Review by Helge Aszmoneit

Advertisement for the iMac, 1998, © Courtesy of Apple

How naturally we surround ourselves today with so-called digital products, be it in the form of hardware or software. But where does what we commonly call a “computer” come from? What actually is a computer? The opulent volume published by Taschen Verlag and edited by Jens Müller and Julius Wiedemann, „The Computer. A history from the 17th century to today“, published by Taschen Verlag, immerses us in this very history. Nevertheless, even the authors are unable to give a simple definition, as they clearly state; the development that this special product has undergone is too complex.
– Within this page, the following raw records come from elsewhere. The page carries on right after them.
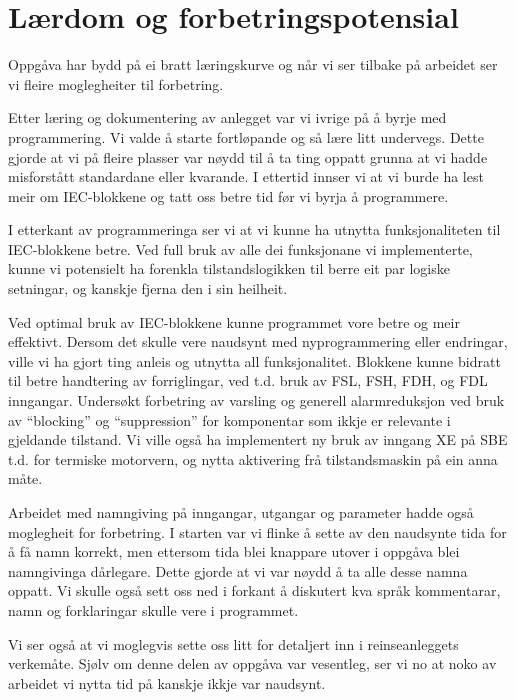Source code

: \section{Lærdom og forbetringspotensial}
\thispagestyle{fancy}

Oppgåva har bydd på ei bratt læringskurve og når vi ser tilbake på arbeidet ser vi fleire moglegheiter til forbetring.

Etter læring og dokumentering av anlegget var vi ivrige på å byrje med programmering.
Vi valde å starte fortløpande og så lære litt undervegs.
Dette gjorde at vi på fleire plasser var nøydd til å ta ting oppatt grunna at vi hadde misforstått standardane eller kvarande.
I ettertid innser vi at vi burde ha lest meir om \gls{IEC}-blokkene og tatt oss betre tid før vi byrja å programmere.

I etterkant av programmeringa ser vi at vi kunne ha utnytta funksjonaliteten til \gls{IEC}-blokkene betre. 
Ved full bruk av alle dei funksjonane vi implementerte, kunne vi potensielt ha forenkla tilstandslogikken til berre eit par logiske setningar, 
og kanskje fjerna den i sin heilheit.

Ved optimal bruk av \gls{IEC}-blokkene kunne programmet vore betre og meir effektivt. 
Dersom det skulle vere naudsynt med nyprogrammering eller endringar, ville vi ha gjort ting anleis og utnytta all funksjonalitet.
Blokkene kunne bidratt til betre handtering av forriglingar, ved t.d. bruk av FSL, FSH, FDH, og FDL inngangar. \newline
Undersøkt forbetring av varsling og generell alarmreduksjon ved bruk av ``blocking'' og ``suppression'' for komponentar som ikkje er relevante i gjeldande tilstand.
Vi ville også ha implementert ny bruk av inngang XE på \gls{SBE} t.d. for termiske motorvern, og nytta aktivering frå tilstandsmaskin på ein anna måte.

Arbeidet med namngiving på inngangar, utgangar og parameter hadde også moglegheit for forbetring.
I starten var vi flinke å sette av den naudsynte tida for å få namn korrekt, men ettersom tida blei knappare utover i oppgåva
blei namngivinga dårlegare. Dette gjorde at vi var nøydd å ta alle desse namna oppatt. \newline
Vi skulle også sett oss ned i forkant å diskutert kva språk kommentarar, namn og forklaringar skulle vere i programmet.

Vi ser også at vi moglegvis sette oss litt for detaljert inn i reinseanleggets verkemåte.
Sjølv om denne delen av oppgåva var vesentleg, ser vi no at noko av arbeidet vi nytta tid på kanskje ikkje var naudsynt.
From the First Calculating Machines to the Smartphone

In 1953, an employee at the NACA Langley Research Center posed for a press photo with manometer tape, containing programming for a Bell computer. © NASA

Nevertheless, the book takes its readers on an exciting journey through this history – from the first calculating machines from the 17th century to fascinating automata and machines that looked like people or animals, from the first devices for telephony and wall-filling mainframe computers to special applications such as a chess computer.

The journey continues via office computers, the personal computer, game consoles, applications in medicine or music to the internet and the mobile telephone, which in the form of a smartphone has long since become more than just a “device” with which you can call someone. All these developmental steps are traced by means of a large number of illustrations of the corresponding devices, many of which even the experienced reader has never seen before.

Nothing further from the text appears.